Finding Papa's Guns
It has been 50 years since Papa died. Since that July day in 1961, Ernest Hemingway’s status as an American icon has only grown. His life and work have been celebrated (and dissected) in movies, museums, festivals, Websites, and hundreds of articles and more than 40 books. Baby Boomers likely came to know Papa in their high school English classes through the pages of The Old Man and the Sea, which helped earn its author a Pulitzer Prize in 1953 and the Nobel Prize for literature in 1954.
So what made this team of Boomer history detectives think we could add anything meaningful to all this Hemingway information—and what focused our attention on this project? Two years ago Silvio Calabi was asked to write about Hemingway’s safari battery. Roger Sanger, who spends part of the year in Ketchum, Idaho, where Hemingway had a home, and Steve Helsley were helping with research and background information. Calabi made periodic visits to the John F. Kennedy Presidential Library, in Boston, which houses Hemingway’s manuscripts, letters and photos. Sanger, with input from Mike Riedel, the former owner of Sun Valley Magazine, began uncovering Hemingway sources in Idaho. Helsley approached Bob Beach, the keeper of the records at Griffin & Howe, where Hemingway bought many of his guns, to seek his support. As the interviews, paperwork and computer files piled up, it became clear that, despite the great interest in every aspect of “Papa” Hemingway’s remarkable life, there was no truly definitive accounting of the guns that figured so prominently in it.

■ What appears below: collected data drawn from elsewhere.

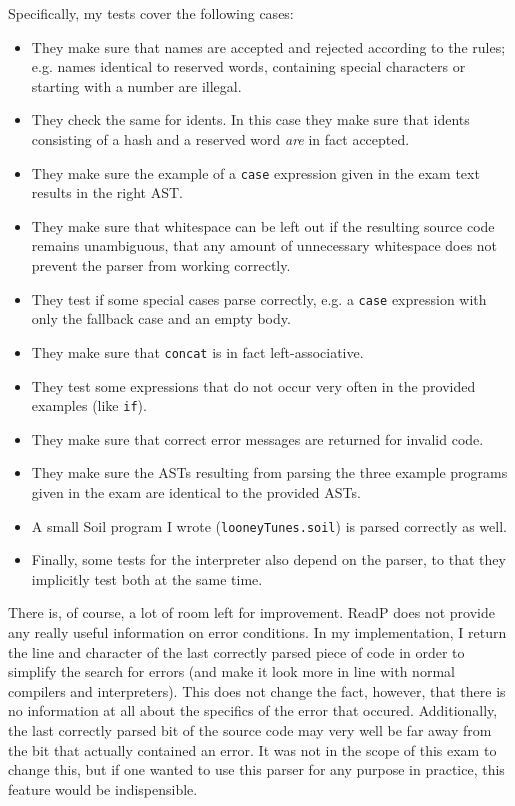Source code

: \documentclass[a4paper]{article}
\begin{document}
Specifically, my tests cover the following cases:
\begin{itemize}
  \item They make sure that names are accepted and rejected according to the rules; e.g. names identical to reserved words, containing special characters or starting with a number are illegal.
  \item They check the same for idents. In this case they make sure that idents consisting of a hash and a reserved word \emph{are} in fact accepted.
  \item They make sure the example of a \texttt{case} expression given in the exam text results in the right AST. 
  \item They make sure that whitespace can be left out if the resulting source code remains unambiguous, that any amount of unnecessary whitespace does not prevent the parser from working correctly.
  \item They test if some special cases parse correctly, e.g. a \texttt{case} expression with only the fallback case and an empty body.
  \item They make sure that \texttt{concat} is in fact left-associative.
  \item They test some expressions that do not occur very often in the provided examples (like \texttt{if}).
  \item They make sure that correct error messages are returned for invalid code.
  \item They make sure the ASTs resulting from parsing the three example programs given in the exam are identical to the provided ASTs.
  \item A small Soil program I wrote (\texttt{looneyTunes.soil}) is parsed correctly as well.
  \item Finally, some tests for the interpreter also depend on the parser, to that they implicitly test both at the same time.
\end{itemize} 

There is, of course, a lot of room left for improvement. ReadP does not provide any really useful information on error conditions. In my implementation, I return the line and character of the last correctly parsed piece of code in order to simplify the search for errors (and make it look more in line with normal compilers and interpreters). This does not change the fact, however, that there is no information at all about the specifics of the error that occured. Additionally, the last correctly parsed bit of the source code may very well be far away from the bit that actually contained an error. It was not in the scope of this exam to change this, but if one wanted to use this parser for any purpose in practice, this feature would be indispensible.
\end{document}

For all of his considerable big-game hunting, Hemingway was, first and last, a shotgunner—a very capable one. And he was a gun “accumulator,” not a collector. He was interested in function and had little use for engraving or upgraded wood. He understood how custom fitting benefited accuracy and handling, but he ordered few, if any, bespoke guns. He rarely used his pair of “fancy” Spanish side-by-sides and seemed embarrassed by them. His favored shotguns came from America, England, Italy, Germany and Belgium. Most of them were second-hand. Like all of us, he snapped up good, useful guns when and where he found them; but his favorite source was Abercrombie & Fitch, New York City’s legendary sporting-goods store and outfitter, which he patronized for 30-some years.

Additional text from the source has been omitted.